▶ _How to complete this task_:
Nothing but the lines below from the one holding "by the test." up to and including the one holding "# Why do the" should be copied, exactly and without pictures.

[Saved entries]
● ● ● ● ●

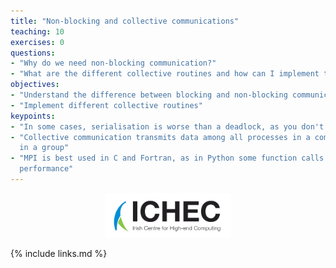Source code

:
 ```yaml
---
title: "Non-blocking and collective communications"
teaching: 10
exercises: 0
questions:
- "Why do we need non-blocking communication?"
- "What are the different collective routines and how can I implement them?"
objectives:
- "Understand the difference between blocking and non-blocking communication"
- "Implement different collective routines"
keypoints:
- "In some cases, serialisation is worse than a deadlock, as you don't know the code is inhibited by poor performance"
- "Collective communication transmits data among all processes in a communicator, and must be called by all processes
  in a group"
- "MPI is best used in C and Fortran, as in Python some function calls are either not present or are inhibited by poor
  performance"
---
```


<p align="center"><img src="../fig/ICHEC_Logo.jpg" width="40%"/></p>

{% include links.md %}
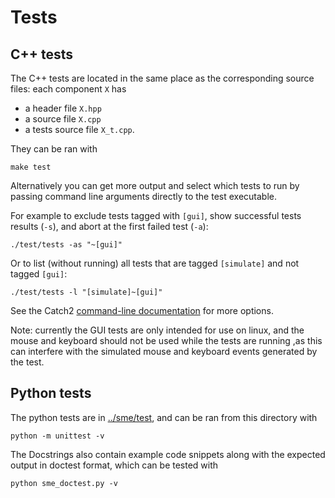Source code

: # Tests

## C++ tests

The C++ tests are located in the same place as the corresponding source files:
each component `X` has
- a header file `X.hpp`
- a source file `X.cpp`
- a tests source file `X_t.cpp`.

They can be ran with

```
make test
```

Alternatively you can get more output and select which tests to run by passing command line arguments directly to the test executable.

For example to exclude tests tagged with `[gui]`, show successful tests results (`-s`), and abort at the first failed test (`-a`):

```
./test/tests -as "~[gui]"
```

Or to list (without running) all tests that are tagged `[simulate]` and not tagged `[gui]`:

```
./test/tests -l "[simulate]~[gui]"
```

See the Catch2 [command-line documentation](https://github.com/catchorg/Catch2/blob/master/docs/command-line.md#top) for more options.

Note: currently the GUI tests are only intended for use on linux,
and the mouse and keyboard should not be used while the tests are running
,as this can interfere with the simulated mouse and keyboard events generated by the test.

## Python tests

The python tests are in [../sme/test](../sme/test), and can be ran from this directory with

```
python -m unittest -v
```

The Docstrings also contain example code snippets along with the expected output in doctest format,
which can be tested with

```
python sme_doctest.py -v
```
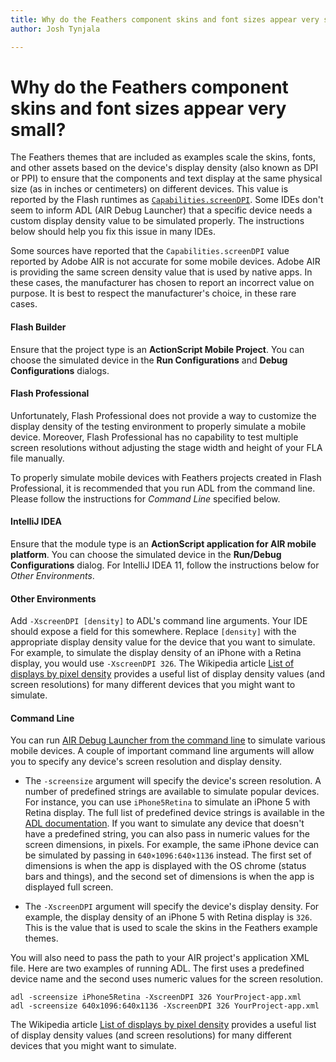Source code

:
 ```yaml
---
title: Why do the Feathers component skins and font sizes appear very small?  
author: Josh Tynjala

---
```

# Why do the Feathers component skins and font sizes appear very small?

The Feathers themes that are included as examples scale the skins, fonts, and other assets based on the device's display density (also known as DPI or PPI) to ensure that the components and text display at the same physical size (as in inches or centimeters) on different devices. This value is reported by the Flash runtimes as [`Capabilities.screenDPI`](http://help.adobe.com/en_US/FlashPlatform/reference/actionscript/3/flash/system/Capabilities.html#screenDPI). Some IDEs don't seem to inform ADL (AIR Debug Launcher) that a specific device needs a custom display density value to be simulated properly. The instructions below should help you fix this issue in many IDEs.

Some sources have reported that the `Capabilities.screenDPI` value reported by Adobe AIR is not accurate for some mobile devices. Adobe AIR is providing the same screen density value that is used by native apps. In these cases, the manufacturer has chosen to report an incorrect value on purpose. It is best to respect the manufacturer's choice, in these rare cases.

#### Flash Builder

Ensure that the project type is an **ActionScript Mobile Project**. You can choose the simulated device in the **Run Configurations** and **Debug Configurations** dialogs.

#### Flash Professional

Unfortunately, Flash Professional does not provide a way to customize the display density of the testing environment to properly simulate a mobile device. Moreover, Flash Professional has no capability to test multiple screen resolutions without adjusting the stage width and height of your FLA file manually.

To properly simulate mobile devices with Feathers projects created in Flash Professional, it is recommended that you run ADL from the command line. Please follow the instructions for *Command Line* specified below.

#### IntelliJ IDEA

Ensure that the module type is an **ActionScript application for AIR mobile platform**. You can choose the simulated device in the **Run/Debug Configurations** dialog. For IntelliJ IDEA 11, follow the instructions below for *Other Environments*.

#### Other Environments

Add `-XscreenDPI [density]` to ADL's command line arguments. Your IDE should expose a field for this somewhere. Replace `[density]` with the appropriate display density value for the device that you want to simulate. For example, to simulate the display density of an iPhone with a Retina display, you would use `-XscreenDPI 326`. The Wikipedia article [List of displays by pixel density](http://en.wikipedia.org/wiki/List_of_displays_by_pixel_density) provides a useful list of display density values (and screen resolutions) for many different devices that you might want to simulate.

#### Command Line

You can run [AIR Debug Launcher from the command line](http://help.adobe.com/en_US/air/build/WSfffb011ac560372f-6fa6d7e0128cca93d31-8000.html) to simulate various mobile devices. A couple of important command line arguments will allow you to specify any device's screen resolution and display density.

-   The `-screensize` argument will specify the device's screen resolution. A number of predefined strings are available to simulate popular devices. For instance, you can use `iPhone5Retina` to simulate an iPhone 5 with Retina display. The full list of predefined device strings is available in the [ADL documentation](http://help.adobe.com/en_US/air/build/WSfffb011ac560372f-6fa6d7e0128cca93d31-8000.html). If you want to simulate any device that doesn't have a predefined string, you can also pass in numeric values for the screen dimensions, in pixels. For example, the same iPhone device can be simulated by passing in `640×1096:640×1136` instead. The first set of dimensions is when the app is displayed with the OS chrome (status bars and things), and the second set of dimensions is when the app is displayed full screen.

-   The `-XscreenDPI` argument will specify the device's display density. For example, the display density of an iPhone 5 with Retina display is `326`. This is the value that is used to scale the skins in the Feathers example themes.

You will also need to pass the path to your AIR project's application XML file. Here are two examples of running ADL. The first uses a predefined device name and the second uses numeric values for the screen resolution.

``` code
adl -screensize iPhone5Retina -XscreenDPI 326 YourProject-app.xml
adl -screensize 640x1096:640x1136 -XscreenDPI 326 YourProject-app.xml
```

The Wikipedia article [List of displays by pixel density](http://en.wikipedia.org/wiki/List_of_displays_by_pixel_density) provides a useful list of display density values (and screen resolutions) for many different devices that you might want to simulate.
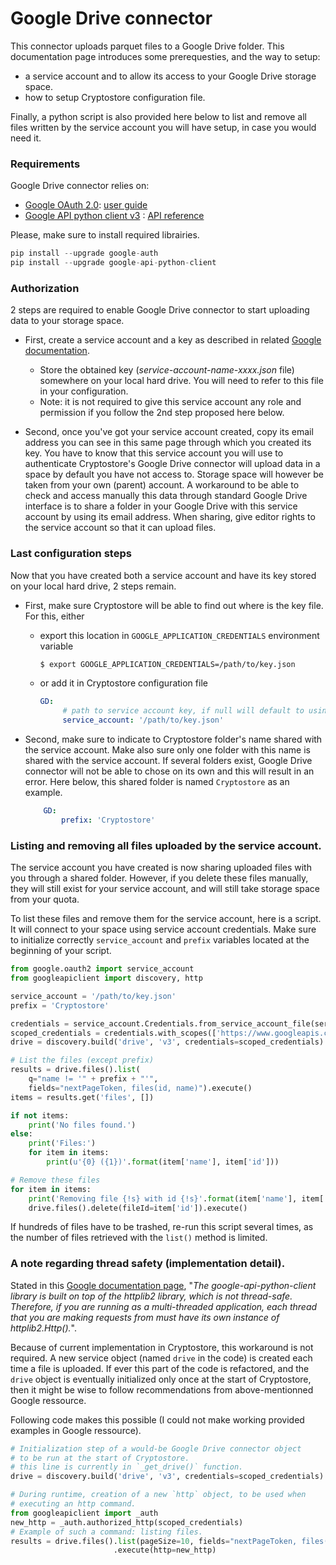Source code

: # Google Drive connector

This connector uploads parquet files to a Google Drive folder.
This documentation page introduces some prerequesties, and the way to setup:
  * a service account and to allow its access to your Google Drive storage space.
  * how to setup Cryptostore configuration file.

Finally, a python script is also provided here below to list and remove all files written by the service account you will have setup, in case you would need it.

### Requirements

Google Drive connector relies on:
  * [Google OAuth 2.0](https://github.com/googleapis/google-api-python-client/blob/master/docs/oauth.md): [user guide](https://google-auth.readthedocs.io/en/latest/user-guide.html)
  * [Google API python client v3](https://github.com/googleapis/google-api-python-client) : [API reference](https://developers.google.com/drive/api/v3/reference)

Please, make sure to install required librairies.
```python
pip install --upgrade google-auth
pip install --upgrade google-api-python-client
```

### Authorization

2 steps are required to enable Google Drive connector to start uploading data to your storage space.

 * First, create a service account and a key as described in related [Google documentation](https://developers.google.com/identity/protocols/oauth2/service-account#creatinganaccount).
   * Store the obtained key (_service-account-name-xxxx.json_ file) somewhere on your local hard drive. You will need to refer to this file in your configuration.
   * Note: it is not required to give this service account any role and permission if you follow the 2nd step proposed here below.

 * Second, once you've got your service account created, copy its email address you can see in this same page through which you created its key. You have to know that this service account you will use to authenticate Cryptostore's Google Drive connector will upload data in a space by default you have not access to. Storage space will however be taken from your own (parent) account. A workaround to be able to check and access manually this data through standard Google Drive interface is to share a folder in your Google Drive with this service account by using its email address. When sharing, give editor rights to the service account so that it can upload files.

### Last configuration steps

Now that you have created both a service account and have its key stored on your local hard drive, 2 steps remain.

  * First, make sure Cryptostore will be able to find out where is the key file. For this, either
    * export this location in `GOOGLE_APPLICATION_CREDENTIALS` environment variable 
      ```bash
      $ export GOOGLE_APPLICATION_CREDENTIALS=/path/to/key.json
      ```
    * or add it in Cryptostore configuration file
      ```yaml
      GD:
           # path to service account key, if null will default to using env vars
           service_account: '/path/to/key.json'
      ```

  * Second, make sure to indicate to Cryptostore folder's name shared with the service account. Make also sure only one folder with this name is shared with the service account. If several folders exist, Google Drive connector will not be able to chose on its own and this will result in an error. Here below, this shared folder is named `Cryptostore` as an example.
      ```yaml
          GD:
              prefix: 'Cryptostore'
      ```

### Listing and removing all files uploaded by the service account.

The service account you have created is now sharing uploaded files with you through a shared folder.
However, if you delete these files manually, they will still exist for your service account, and will still take storage space from your quota.

To list these files and remove them for the service account, here is a script. It will connect to your space using service account credentials. Make sure to initialize correctly `service_account` and `prefix` variables located at the beginning of your script.

```python
from google.oauth2 import service_account
from googleapiclient import discovery, http

service_account = '/path/to/key.json'
prefix = 'Cryptostore'

credentials = service_account.Credentials.from_service_account_file(service_account)
scoped_credentials = credentials.with_scopes(['https://www.googleapis.com/auth/drive'])
drive = discovery.build('drive', 'v3', credentials=scoped_credentials)

# List the files (except prefix)
results = drive.files().list(
    q="name != '" + prefix + "'",
    fields="nextPageToken, files(id, name)").execute()
items = results.get('files', [])

if not items:
    print('No files found.')
else:
    print('Files:')
    for item in items:
        print(u'{0} ({1})'.format(item['name'], item['id']))

# Remove these files
for item in items:
    print('Removing file {!s} with id {!s}'.format(item['name'], item['id']))
    drive.files().delete(fileId=item['id']).execute()
```

If hundreds of files have to be trashed, re-run this script several times, as the number of files retrieved with the `list()` method is limited.

### A note regarding thread safety (implementation detail).

Stated in this [Google documentation page](https://github.com/googleapis/google-api-python-client/blob/master/docs/thread_safety.md#thread-safety), "_The google-api-python-client library is built on top of the httplib2 library, which is not thread-safe. Therefore, if you are running as a multi-threaded application, each thread that you are making requests from must have its own instance of httplib2.Http()._".

Because of current implementation in Cryptostore, this workaround is not required. A new service object (named `drive` in the code) is created each time a file is uploaded.
If ever this part of the code is refactored, and the `drive` object is eventually initialized only once at the start of Cryptostore, then it might be wise to follow recommendations from above-mentionned Google ressource.

Following code makes this possible (I could not make working provided examples in Google ressource).

```python
# Initialization step of a would-be Google Drive connector object
# to be run at the start of Cryptostore.
# this line is currently in `_get_drive()` function.
drive = discovery.build('drive', 'v3', credentials=scoped_credentials)

# During runtime, creation of a new `http` object, to be used when
# executing an http command.
from googleapiclient import _auth
new_http = _auth.authorized_http(scoped_credentials)
# Example of such a command: listing files.
results = drive.files().list(pageSize=10, fields="nextPageToken, files(id, name)")\
                       .execute(http=new_http)

```

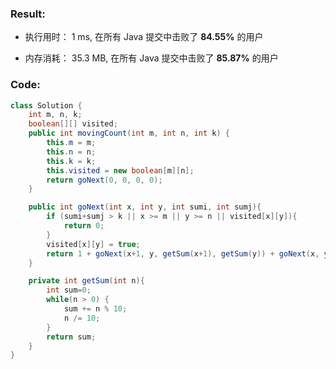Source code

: 
### Result:

- 执行用时：
1 ms, 在所有 Java 提交中击败了 **84.55%** 的用户

- 内存消耗：
35.3 MB, 在所有 Java 提交中击败了 **85.87%** 的用户



### Code:
```Java
class Solution {
    int m, n, k;
    boolean[][] visited;
    public int movingCount(int m, int n, int k) {
        this.m = m;
        this.n = n;
        this.k = k;
        this.visited = new boolean[m][n];
        return goNext(0, 0, 0, 0);
    }

    public int goNext(int x, int y, int sumi, int sumj){
        if (sumi+sumj > k || x >= m || y >= n || visited[x][y]){
            return 0;
        }
        visited[x][y] = true;
        return 1 + goNext(x+1, y, getSum(x+1), getSum(y)) + goNext(x, y+1, getSum(x), getSum(y+1));
    }

    private int getSum(int n){
        int sum=0;
        while(n > 0) {
            sum += n % 10;
            n /= 10; 
        }
        return sum;
    }
}
```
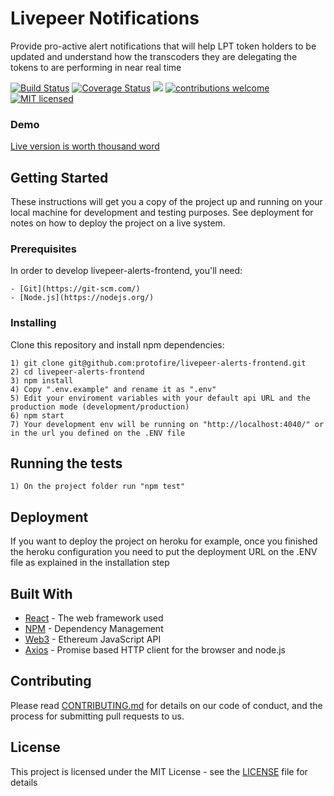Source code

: # Livepeer Notifications

Provide pro-active alert notifications that will help LPT token holders to be updated and understand how the transcoders they are delegating the tokens to are performing in near real time

[![Build Status](https://api.travis-ci.org/protofire/livepeer-alerts-frontend.svg?branch=master)](https://travis-ci.org/protofire/livepeer-alerts-frontend)
[![Coverage Status](https://coveralls.io/repos/github/protofire/livepeer-alerts-frontend/badge.svg?branch=master)](https://coveralls.io/github/protofire/livepeer-alerts-frontend?branch=master)
![](https://img.shields.io/github/issues/protofire/livepeer-alerts-frontend.svg)
[![contributions welcome](https://img.shields.io/badge/contributions-welcome-brightgreen.svg?style=flat)](https://github.com/protofire/livepeer-alerts-frontend/issues)
[![MIT licensed](https://img.shields.io/badge/license-MIT-blue.svg)](https://raw.githubusercontent.com/protofire/livepeer-alerts-frontend/master/LICENSE)


### Demo
[Live version is worth thousand word](https://livepeer-alerts-frontend.herokuapp.com/)

## Getting Started

These instructions will get you a copy of the project up and running on your local machine for development and testing purposes. See deployment for notes on how to deploy the project on a live system.

### Prerequisites
In order to develop livepeer-alerts-frontend, you'll need:
```
- [Git](https://git-scm.com/)
- [Node.js](https://nodejs.org/)
```

### Installing

Clone this repository and install npm dependencies:

```
1) git clone git@github.com:protofire/livepeer-alerts-frontend.git
2) cd livepeer-alerts-frontend
3) npm install
4) Copy ".env.example" and rename it as ".env"
5) Edit your enviroment variables with your default api URL and the production mode (development/production)
6) npm start
7) Your development env will be running on "http://localhost:4040/" or in the url you defined on the .ENV file
```

## Running the tests

```
1) On the project folder run "npm test"

```

## Deployment

If you want to deploy the project on heroku for example,
once you finished the heroku configuration you need to put the deployment URL on the .ENV file as explained in the installation step


## Built With

* [React](https://reactjs.org/docs/getting-started.html) - The web framework used
* [NPM](https://www.npmjs.com/) - Dependency Management
* [Web3](https://web3js.readthedocs.io/en/1.0/) - Ethereum JavaScript API
* [Axios](https://github.com/axios/axios) - Promise based HTTP client for the browser and node.js

## Contributing

Please read [CONTRIBUTING.md](https://github.com/protofire/livepeer-alerts-frontend/blob/master/CONTRIBUTING.md) for details on our code of conduct, and the process for submitting pull requests to us.

## License

This project is licensed under the MIT License - see the [LICENSE](https://github.com/protofire/livepeer-alerts-frontend/blob/master/LICENSE) file for details


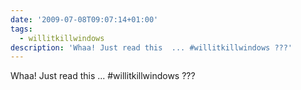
 ```yaml
---
date: '2009-07-08T09:07:14+01:00'
tags:
  - willitkillwindows
description: 'Whaa! Just read this  ... #willitkillwindows ???'
---
```

Whaa! Just read this  ... #willitkillwindows ???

● ● ● ● ●

▶ _Response area_:
,as this can interfere with the simulated mouse and keyboard events generated by the test.

## Python tests

The python tests are in [../sme/test](../sme/test), and can be ran from this directory with

```
python -m unittest -v
```

The Docstrings also contain example code snippets along with the expected output in doctest format,
which can be tested with

```
python sme_doctest.py -v
```
Source code

:
 ```yaml
---
title: Why do the Feathers component skins and font sizes appear very small?  
author: Josh Tynjala

---
```

# Why do the Feathers component skins and font sizes appear very small?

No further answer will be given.